Write out each line from the data below that includes the word "Portfolio".

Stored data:
※ ※ ※

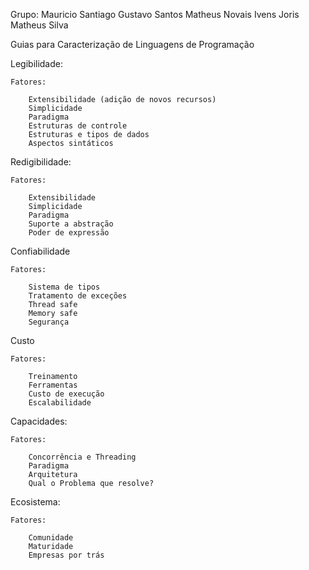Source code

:Grupo: 
Mauricio Santiago
Gustavo Santos
Matheus Novais
Ivens Joris
Matheus Silva


Guias para Caracterização de Linguagens de Programação



Legibilidade:

    Fatores:

        Extensibilidade (adição de novos recursos)
        Simplicidade
        Paradigma
        Estruturas de controle
        Estruturas e tipos de dados
        Aspectos sintáticos

Redigibilidade:

    Fatores:

        Extensibilidade
        Simplicidade
        Paradigma
        Suporte a abstração
        Poder de expressão

Confiabilidade

    Fatores:

        Sistema de tipos
        Tratamento de exceções
        Thread safe
        Memory safe
        Segurança

Custo

    Fatores:

        Treinamento
        Ferramentas
        Custo de execução
        Escalabilidade


Capacidades:
    
    Fatores:

        Concorrência e Threading
        Paradigma
        Arquitetura
        Qual o Problema que resolve? 

Ecosistema:

    Fatores:

        Comunidade
        Maturidade
        Empresas por trás
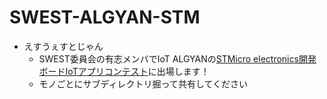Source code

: # SWEST-ALGYAN-STM

* えすうぇすとじゃん
    * SWEST委員会の有志メンバでIoT ALGYANの[STMicro electronics開発ボードIoTアプリコンテスト](https://algyan.connpass.com/event/87315/)に出場します！
    * モノごとにサブディレクトリ掘って共有してください
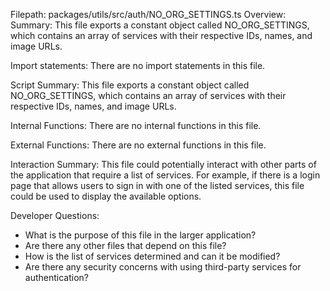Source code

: Filepath: packages/utils/src/auth/NO_ORG_SETTINGS.ts
Overview: Summary:
This file exports a constant object called NO_ORG_SETTINGS, which contains an array of services with their respective IDs, names, and image URLs. 

Import statements:
There are no import statements in this file.

Script Summary:
This file exports a constant object called NO_ORG_SETTINGS, which contains an array of services with their respective IDs, names, and image URLs. 

Internal Functions:
There are no internal functions in this file.

External Functions:
There are no external functions in this file.

Interaction Summary:
This file could potentially interact with other parts of the application that require a list of services. For example, if there is a login page that allows users to sign in with one of the listed services, this file could be used to display the available options. 

Developer Questions:
- What is the purpose of this file in the larger application?
- Are there any other files that depend on this file?
- How is the list of services determined and can it be modified?
- Are there any security concerns with using third-party services for authentication?

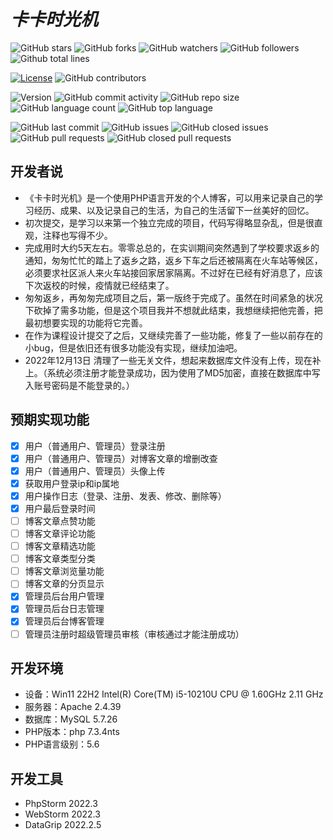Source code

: # *卡卡时光机*

![GitHub stars](https://img.shields.io/github/stars/Spring-Xa/kaka?style=social#pic_center)
![GitHub forks](https://img.shields.io/github/forks/Spring-Xa/kaka?style=social)
![GitHub watchers](https://img.shields.io/github/watchers/Spring-Xa/kaka?style=social)
![GitHub followers](https://img.shields.io/github/followers/Spring-Xa?style=social)
![Github total lines](https://img.shields.io/tokei/lines/github/Spring-Xa/kaka?style=social)

[![License](https://img.shields.io/badge/License-Apache2.0-yellow.svg)](https://opensource.org/licenses/Apache-2.0)
![GitHub contributors](https://img.shields.io/github/contributors/Spring-Xa/kaka)

![Version](https://img.shields.io/github/v/tag/Spring-Xa/kaka?label=version)
![GitHub commit activity](https://img.shields.io/github/commit-activity/m/Spring-Xa/kaka)
![GitHub repo size](https://img.shields.io/github/repo-size/Spring-Xa/kaka)
![GitHub language count](https://img.shields.io/github/languages/count/Spring-Xa/kaka)
![GitHub top language](https://img.shields.io/github/languages/top/Spring-Xa/kaka)

![GitHub last commit](https://img.shields.io/github/last-commit/Spring-Xa/kaka)
![GitHub issues](https://img.shields.io/github/issues/Spring-Xa/kaka)
![GitHub closed issues](https://img.shields.io/github/issues-closed/Spring-Xa/kaka)
![GitHub pull requests](https://img.shields.io/github/issues-pr/Spring-Xa/kaka)
![GitHub closed pull requests](https://img.shields.io/github/issues-pr-closed/Spring-Xa/kaka)

## 开发者说

- 《卡卡时光机》是一个使用PHP语言开发的个人博客，可以用来记录自己的学习经历、成果、以及记录自己的生活，为自己的生活留下一丝美好的回忆。
- 初次提交，是学习以来第一个独立完成的项目，代码写得略显杂乱，但是很直观，注释也写得不少。
- 完成用时大约5天左右。零零总总的，在实训期间突然遇到了学校要求返乡的通知，匆匆忙忙的踏上了返乡之路，返乡下车之后还被隔离在火车站等候区，必须要求社区派人来火车站接回家居家隔离。不过好在已经有好消息了，应该下次返校的时候，疫情就已经结束了。
- 匆匆返乡，再匆匆完成项目之后，第一版终于完成了。虽然在时间紧急的状况下砍掉了需多功能，但是这个项目我并不想就此结束，我想继续把他完善，把最初想要实现的功能将它完善。
- 在作为课程设计提交了之后，又继续完善了一些功能，修复了一些以前存在的小bug，但是依旧还有很多功能没有实现，继续加油吧。
- 2022年12月13日 清理了一些无关文件，想起来数据库文件没有上传，现在补上。（系统必须注册才能登录成功，因为使用了MD5加密，直接在数据库中写入账号密码是不能登录的。）

## 预期实现功能

- [x] 用户（普通用户、管理员）登录注册
- [x] 用户（普通用户、管理员）对博客文章的增删改查
- [x] 用户（普通用户、管理员）头像上传
- [x] 获取用户登录ip和ip属地
- [x] 用户操作日志（登录、注册、发表、修改、删除等）
- [x] 用户最后登录时间
- [ ] 博客文章点赞功能
- [ ] 博客文章评论功能
- [ ] 博客文章精选功能
- [ ] 博客文章类型分类
- [ ] 博客文章浏览量功能
- [ ] 博客文章的分页显示
- [x] 管理员后台用户管理
- [x] 管理员后台日志管理
- [x] 管理员后台博客管理
- [ ] 管理员注册时超级管理员审核（审核通过才能注册成功）

## 开发环境

- 设备：Win11 22H2 Intel(R) Core(TM) i5-10210U CPU @ 1.60GHz 2.11 GHz
- 服务器：Apache 2.4.39
- 数据库：MySQL 5.7.26
- PHP版本：php 7.3.4nts
- PHP语言级别：5.6

## 开发工具

- PhpStorm 2022.3
- WebStorm 2022.3
- DataGrip 2022.2.5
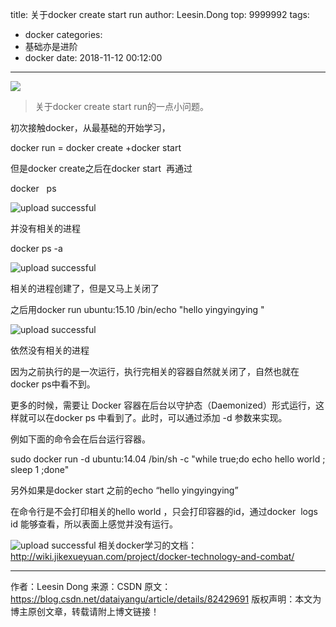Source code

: title: 关于docker create start run
author: Leesin.Dong
top: 9999992
tags:
  - docker
categories:
  - 基础亦是进阶
  - docker
date: 2018-11-12 00:12:00
---
![](/images/15440640487814.jpg)
>关于docker create start run的一点小问题。
<!--more-->

初次接触docker，从最基础的开始学习，

docker run = docker create +docker start

但是docker create之后在docker start  再通过

docker   ps  

![upload successful](/images/my_blog_237.png)


并没有相关的进程

docker ps -a


![upload successful](/images/my_blog_238.png)

相关的进程创建了，但是又马上关闭了

之后用docker run ubuntu:15.10 /bin/echo "hello yingyingying "


![upload successful](/images/my_blog_239.png)

依然没有相关的进程

因为之前执行的是一次运行，执行完相关的容器自然就关闭了，自然也就在docker ps中看不到。

更多的时候，需要让 Docker 容器在后台以守护态（Daemonized）形式运行，这样就可以在docker ps 中看到了。此时，可以通过添加 -d 参数来实现。

例如下面的命令会在后台运行容器。

sudo docker run -d ubuntu:14.04 /bin/sh -c "while true;do echo hello world ; sleep 1 ;done"

另外如果是docker start 之前的echo “hello yingyingying”

在命令行是不会打印相关的hello world ，只会打印容器的id，通过docker  logs id 能够查看，所以表面上感觉并没有运行。



![upload successful](/images/my_blog_240.png)
相关docker学习的文档：http://wiki.jikexueyuan.com/project/docker-technology-and-combat/


--------------------- 
作者：Leesin Dong 
来源：CSDN 
原文：https://blog.csdn.net/dataiyangu/article/details/82429691 
版权声明：本文为博主原创文章，转载请附上博文链接！

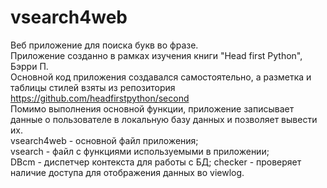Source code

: # vsearch4web
Веб приложение для поиска букв во фразе.  
Приложение созданно в рамках изучения книги "Head first Python", Бэрри П.  
Основной код приложения создавался самостоятельно, а разметка и таблицы стилей взяты из репозитория https://github.com/headfirstpython/second  
Помимо выполнения основной функции, приложение записывает данные о пользователе в локальную базу данных и позволяет вывести их.  
vsearch4web - основной файл приложения;  
vsearch - файл с функциями используемыми в приложении;  
DBcm - диспетчер контекста для работы с БД;
checker - проверяет наличие доступа для отображения данных во viewlog.
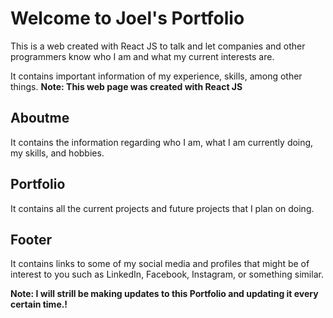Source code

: # Welcome to Joel's Portfolio

This is a web created with React JS to talk and let companies and other programmers know who I am and what my current interests are.

It contains important information of my experience, skills, among other things.
**Note: This web page was created with React JS**

## Aboutme
It contains the information regarding who I am, what I am currently doing, my skills, and hobbies.

## Portfolio
It contains all the current projects and future projects that I plan on doing.

## Footer
It contains links to some of my social media and profiles that might be of interest to you such as LinkedIn, Facebook, Instagram, or something similar.

**Note: I will strill be making updates to this Portfolio and updating it every certain time.!**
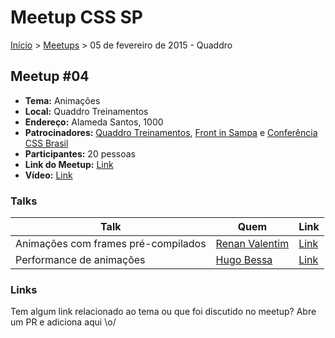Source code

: Meetup CSS SP
======

[Início](../README.md) > [Meetups](../meetups.md) > 05 de fevereiro de 2015 - Quaddro

## Meetup #04

* **Tema:** Animações
* **Local:** Quaddro Treinamentos
* **Endereço:** Alameda Santos, 1000
* **Patrocinadores:** [Quaddro Treinamentos](http://www.quaddro.com.br/), [Front in Sampa](http://frontinsampa.com.br) e [Conferência CSS Brasil](http://conferenciacssbrasil.com.br)
* **Participantes:** 20 pessoas
* **Link do Meetup:** [Link](http://www.meetup.com/CSS-SP/events/220119108/) 
* **Vídeo:** [Link](https://plus.google.com/events/co03ld36vft37cj67mlaaq72fg0)

### Talks

| Talk                                                                          | Quem                                                | Link                                                          |
| --------------------------------------  | ------------------------------------------------------------------ | ---------------------------------------------------------------------------------- |
| Animações com frames pré-compilados     | [Renan Valentim](https://www.facebook.com/renanvalentin.ferreira)  | [Link](https://speakerdeck.com/renanvalentin/animacoes-com-frames-pre-compilados)  |
| Performance de animações                | [Hugo Bessa](https://twitter.com/hugobessaa)                       | [Link](http://www.slideshare.net/hugobessaa/performance-em-animacoes)              |

### Links

Tem algum link relacionado ao tema ou que foi discutido no meetup? Abre um PR e adiciona aqui \o/
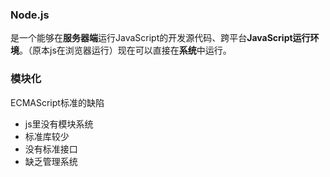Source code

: ### Node.js
是一个能够在**服务器端**运行JavaScript的开发源代码、跨平台**JavaScript运行环境**。（原本js在浏览器运行）现在可以直接在**系统**中运行。
### 模块化
ECMAScript标准的缺陷
- js里没有模块系统
- 标准库较少
- 没有标准接口
- 缺乏管理系统
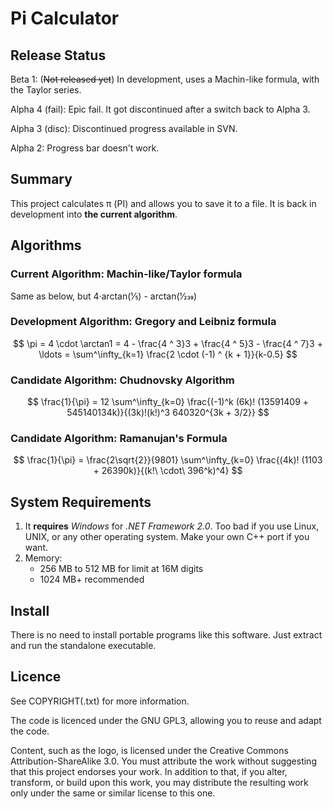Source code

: # Pi Calculator

## Release Status

Beta 1: (~~Not released yet~~) In development, uses a Machin-like formula, with the Taylor series.

Alpha 4 (fail): Epic fail. It got discontinued after a switch back to Alpha 3.

Alpha 3 (disc): Discontinued progress available in SVN.

Alpha 2: Progress bar doesn't work.

## Summary

This project calculates π (PI) and allows you to save it to a file. It is back in development into **the current algorithm**.

## Algorithms

### Current Algorithm: Machin-like/Taylor formula

Same as below, but 4·arctan(1⁄5) - arctan(1⁄239)

### Development Algorithm: Gregory and Leibniz formula

$$ \pi = 4 \cdot \arctan1 = 4 - \frac{4 ^ 3}3 + \frac{4 ^ 5}3 - \frac{4 ^ 7}3 + \ldots = \sum^\infty_{k=1} \frac{2 \cdot (-1) ^ {k + 1}}{k-0.5} $$

### Candidate Algorithm: Chudnovsky Algorithm

$$ \frac{1}{\pi} = 12 \sum^\infty_{k=0} \frac{(-1)^k (6k)! (13591409 + 545140134k)}{(3k)!(k!)^3 640320^{3k + 3/2}} $$

### Candidate Algorithm: Ramanujan's Formula

$$ \frac{1}{\pi} = \frac{2\sqrt{2}}{9801} \sum^\infty_{k=0} \frac{(4k)! (1103 + 26390k)}{(k!\ \cdot\ 396^k)^4} $$

## System Requirements

1. It **requires** _Windows_ for _.NET Framework 2.0_. Too bad if you use Linux, UNIX, or any other operating system. Make your own C++ port if you want.
1. Memory:
    - 256 MB to 512 MB for limit at 16M digits
    - 1024 MB+ recommended

## Install

There is no need to install portable programs like this software. Just extract and run the standalone executable.

## Licence

See COPYRIGHT(.txt) for more information.

The code is licenced under the GNU GPL3, allowing you to reuse and adapt the code.

Content, such as the logo, is licensed under the Creative Commons Attribution-ShareAlike 3.0. You must attribute the work without suggesting that this project endorses your work. In addition to that, if you alter, transform, or build upon this work, you may distribute the resulting work only under the same or similar license to this one.
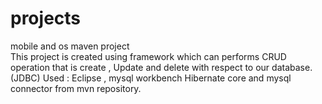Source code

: # projects
mobile and os maven project   
This project is created using framework which can performs CRUD operation that is create , Update and delete with respect to our database.(JDBC)
Used : Eclipse , mysql workbench  Hibernate core and mysql connector  from mvn repository.

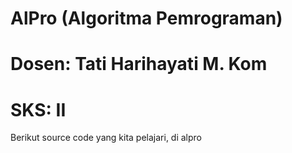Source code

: # AlPro (Algoritma Pemrograman)
# Dosen: Tati Harihayati M. Kom
# SKS: II

Berikut source code yang kita pelajari, di alpro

※ ※ ※

Result —
: # Welcome to Joel's Portfolio
## Portfolio
**Note: I will strill be making updates to this Portfolio and updating it every certain time.!**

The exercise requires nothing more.